┏━━

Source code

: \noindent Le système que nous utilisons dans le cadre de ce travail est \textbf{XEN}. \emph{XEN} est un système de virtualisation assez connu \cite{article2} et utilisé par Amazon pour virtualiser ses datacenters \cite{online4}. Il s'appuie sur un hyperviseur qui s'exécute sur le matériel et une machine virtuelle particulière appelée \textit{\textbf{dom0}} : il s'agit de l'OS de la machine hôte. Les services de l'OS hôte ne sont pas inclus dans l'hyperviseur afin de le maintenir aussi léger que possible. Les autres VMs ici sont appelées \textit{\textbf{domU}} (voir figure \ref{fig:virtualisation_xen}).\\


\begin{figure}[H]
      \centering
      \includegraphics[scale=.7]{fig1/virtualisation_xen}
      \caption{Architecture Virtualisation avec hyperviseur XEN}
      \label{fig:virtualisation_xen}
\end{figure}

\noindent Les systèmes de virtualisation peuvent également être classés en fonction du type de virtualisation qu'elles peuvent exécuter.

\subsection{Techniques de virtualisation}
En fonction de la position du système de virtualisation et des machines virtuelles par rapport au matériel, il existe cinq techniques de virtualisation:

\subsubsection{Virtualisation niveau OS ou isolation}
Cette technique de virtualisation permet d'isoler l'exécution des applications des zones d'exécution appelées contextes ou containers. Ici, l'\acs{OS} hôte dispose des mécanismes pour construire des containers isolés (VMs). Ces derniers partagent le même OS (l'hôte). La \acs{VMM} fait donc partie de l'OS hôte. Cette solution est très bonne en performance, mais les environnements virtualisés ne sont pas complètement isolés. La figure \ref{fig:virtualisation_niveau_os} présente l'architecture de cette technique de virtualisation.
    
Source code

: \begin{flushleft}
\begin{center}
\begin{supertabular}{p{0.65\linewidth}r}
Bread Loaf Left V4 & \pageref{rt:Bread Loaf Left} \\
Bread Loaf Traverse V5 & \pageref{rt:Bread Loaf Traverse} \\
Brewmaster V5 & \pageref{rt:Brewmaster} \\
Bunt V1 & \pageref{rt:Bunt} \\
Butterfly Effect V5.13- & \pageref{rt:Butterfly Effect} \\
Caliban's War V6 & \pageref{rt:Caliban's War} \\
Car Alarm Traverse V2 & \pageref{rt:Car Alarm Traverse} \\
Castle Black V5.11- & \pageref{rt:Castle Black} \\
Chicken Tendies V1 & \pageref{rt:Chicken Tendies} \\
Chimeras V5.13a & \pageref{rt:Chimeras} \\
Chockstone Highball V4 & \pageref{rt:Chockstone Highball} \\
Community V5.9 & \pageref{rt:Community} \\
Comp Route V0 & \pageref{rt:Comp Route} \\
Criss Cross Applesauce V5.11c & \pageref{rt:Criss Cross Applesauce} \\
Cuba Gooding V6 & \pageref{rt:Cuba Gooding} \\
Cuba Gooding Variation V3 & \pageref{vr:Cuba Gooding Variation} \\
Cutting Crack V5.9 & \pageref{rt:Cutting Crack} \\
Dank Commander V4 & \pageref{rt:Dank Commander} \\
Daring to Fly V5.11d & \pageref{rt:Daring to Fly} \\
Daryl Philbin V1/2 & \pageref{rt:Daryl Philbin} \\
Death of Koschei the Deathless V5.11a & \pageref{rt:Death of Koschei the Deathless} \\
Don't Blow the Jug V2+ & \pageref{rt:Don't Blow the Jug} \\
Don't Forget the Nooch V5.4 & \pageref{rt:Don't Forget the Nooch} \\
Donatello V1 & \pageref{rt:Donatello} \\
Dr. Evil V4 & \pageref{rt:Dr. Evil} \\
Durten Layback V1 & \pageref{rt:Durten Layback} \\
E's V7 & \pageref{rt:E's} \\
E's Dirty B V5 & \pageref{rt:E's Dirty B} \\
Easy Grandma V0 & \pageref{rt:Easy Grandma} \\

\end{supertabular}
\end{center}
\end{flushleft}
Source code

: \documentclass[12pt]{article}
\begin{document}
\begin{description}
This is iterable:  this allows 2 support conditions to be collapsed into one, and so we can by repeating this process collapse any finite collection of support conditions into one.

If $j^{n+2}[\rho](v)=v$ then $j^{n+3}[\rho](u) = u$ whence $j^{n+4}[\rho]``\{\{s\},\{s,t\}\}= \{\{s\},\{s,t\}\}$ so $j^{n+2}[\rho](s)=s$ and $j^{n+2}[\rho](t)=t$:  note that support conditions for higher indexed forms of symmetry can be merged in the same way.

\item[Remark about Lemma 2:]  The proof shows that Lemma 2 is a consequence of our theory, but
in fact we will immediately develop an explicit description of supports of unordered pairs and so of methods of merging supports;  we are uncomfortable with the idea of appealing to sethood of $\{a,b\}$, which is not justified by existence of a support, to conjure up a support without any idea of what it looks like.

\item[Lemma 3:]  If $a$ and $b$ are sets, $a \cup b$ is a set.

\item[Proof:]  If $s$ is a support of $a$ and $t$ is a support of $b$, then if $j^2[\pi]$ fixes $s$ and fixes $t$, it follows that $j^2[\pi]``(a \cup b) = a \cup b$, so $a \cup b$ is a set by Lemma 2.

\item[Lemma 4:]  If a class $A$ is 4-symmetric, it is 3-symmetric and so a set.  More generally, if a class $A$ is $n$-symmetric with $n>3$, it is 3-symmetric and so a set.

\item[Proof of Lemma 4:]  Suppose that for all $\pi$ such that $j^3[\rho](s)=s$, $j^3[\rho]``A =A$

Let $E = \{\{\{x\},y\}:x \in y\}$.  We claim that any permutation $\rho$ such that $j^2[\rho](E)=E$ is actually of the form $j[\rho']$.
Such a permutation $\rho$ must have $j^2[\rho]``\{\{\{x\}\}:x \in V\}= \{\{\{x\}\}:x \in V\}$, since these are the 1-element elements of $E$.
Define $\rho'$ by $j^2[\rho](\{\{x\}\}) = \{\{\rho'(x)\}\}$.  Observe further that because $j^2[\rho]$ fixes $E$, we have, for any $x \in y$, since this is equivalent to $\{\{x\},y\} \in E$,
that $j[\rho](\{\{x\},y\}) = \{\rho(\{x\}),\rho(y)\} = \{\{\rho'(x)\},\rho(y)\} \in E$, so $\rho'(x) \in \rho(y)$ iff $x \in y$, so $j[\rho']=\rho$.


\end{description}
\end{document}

┗━━

If a line in the records contains the word "since", copy it.

Such a permutation $\rho$ must have $j^2[\rho]``\{\{\{x\}\}:x \in V\}= \{\{\{x\}\}:x \in V\}$, since these are the 1-element elements of $E$.
Define $\rho'$ by $j^2[\rho](\{\{x\}\}) = \{\{\rho'(x)\}\}$.  Observe further that because $j^2[\rho]$ fixes $E$, we have, for any $x \in y$, since this is equivalent to $\{\{x\},y\} \in E$,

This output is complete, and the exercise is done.